= GOAL OF THE EXERCISE =
Could you reproduce all of the records exactly?

= ENTRIES SUPPLIED =
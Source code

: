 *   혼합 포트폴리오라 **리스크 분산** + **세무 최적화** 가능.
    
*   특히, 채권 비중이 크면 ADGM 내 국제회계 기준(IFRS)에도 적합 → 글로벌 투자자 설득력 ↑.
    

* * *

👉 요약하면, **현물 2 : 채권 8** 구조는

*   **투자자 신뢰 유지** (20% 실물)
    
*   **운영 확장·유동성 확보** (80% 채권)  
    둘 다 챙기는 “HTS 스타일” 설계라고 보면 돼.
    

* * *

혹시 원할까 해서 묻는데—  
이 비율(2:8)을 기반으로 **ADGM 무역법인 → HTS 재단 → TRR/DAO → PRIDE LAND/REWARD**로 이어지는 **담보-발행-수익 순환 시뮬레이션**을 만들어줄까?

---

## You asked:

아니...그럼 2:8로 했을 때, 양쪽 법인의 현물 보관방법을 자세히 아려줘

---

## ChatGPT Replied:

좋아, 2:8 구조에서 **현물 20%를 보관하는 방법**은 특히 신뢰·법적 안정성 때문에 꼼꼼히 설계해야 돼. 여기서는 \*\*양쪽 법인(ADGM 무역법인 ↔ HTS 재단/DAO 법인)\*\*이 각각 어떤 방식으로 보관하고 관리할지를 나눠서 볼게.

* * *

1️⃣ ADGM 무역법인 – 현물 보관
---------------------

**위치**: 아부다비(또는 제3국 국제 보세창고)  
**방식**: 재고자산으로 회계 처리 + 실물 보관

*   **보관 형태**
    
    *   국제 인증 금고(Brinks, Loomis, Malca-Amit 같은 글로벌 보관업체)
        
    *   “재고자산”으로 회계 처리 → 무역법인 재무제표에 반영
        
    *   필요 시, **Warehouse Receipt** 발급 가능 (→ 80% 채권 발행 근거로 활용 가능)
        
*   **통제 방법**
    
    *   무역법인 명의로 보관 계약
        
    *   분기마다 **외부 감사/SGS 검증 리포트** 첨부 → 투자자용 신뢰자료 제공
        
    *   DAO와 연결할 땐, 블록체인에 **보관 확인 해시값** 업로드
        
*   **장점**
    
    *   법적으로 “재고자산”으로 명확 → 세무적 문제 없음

= EXERCISE OUTPUT =
Source code

: *   혼합 포트폴리오라 **리스크 분산** + **세무 최적화** 가능.
    
*   특히, 채권 비중이 크면 ADGM 내 국제회계 기준(IFRS)에도 적합 → 글로벌 투자자 설득력 ↑.
    

* * *

👉 요약하면, **현물 2 : 채권 8** 구조는

*   **투자자 신뢰 유지** (20% 실물)
    
*   **운영 확장·유동성 확보** (80% 채권)  
    둘 다 챙기는 “HTS 스타일” 설계라고 보면 돼.
    

* * *

혹시 원할까 해서 묻는데—  
이 비율(2:8)을 기반으로 **ADGM 무역법인 → HTS 재단 → TRR/DAO → PRIDE LAND/REWARD**로 이어지는 **담보-발행-수익 순환 시뮬레이션**을 만들어줄까?

---

## You asked:

아니...그럼 2:8로 했을 때, 양쪽 법인의 현물 보관방법을 자세히 아려줘

---

## ChatGPT Replied:

좋아, 2:8 구조에서 **현물 20%를 보관하는 방법**은 특히 신뢰·법적 안정성 때문에 꼼꼼히 설계해야 돼. 여기서는 \*\*양쪽 법인(ADGM 무역법인 ↔ HTS 재단/DAO 법인)\*\*이 각각 어떤 방식으로 보관하고 관리할지를 나눠서 볼게.

* * *

1️⃣ ADGM 무역법인 – 현물 보관
---------------------

**위치**: 아부다비(또는 제3국 국제 보세창고)  
**방식**: 재고자산으로 회계 처리 + 실물 보관

*   **보관 형태**
    
    *   국제 인증 금고(Brinks, Loomis, Malca-Amit 같은 글로벌 보관업체)
        
    *   “재고자산”으로 회계 처리 → 무역법인 재무제표에 반영
        
    *   필요 시, **Warehouse Receipt** 발급 가능 (→ 80% 채권 발행 근거로 활용 가능)
        
*   **통제 방법**
    
    *   무역법인 명의로 보관 계약
        
    *   분기마다 **외부 감사/SGS 검증 리포트** 첨부 → 투자자용 신뢰자료 제공
        
    *   DAO와 연결할 땐, 블록체인에 **보관 확인 해시값** 업로드
        
*   **장점**
    
    *   법적으로 “재고자산”으로 명확 → 세무적 문제 없음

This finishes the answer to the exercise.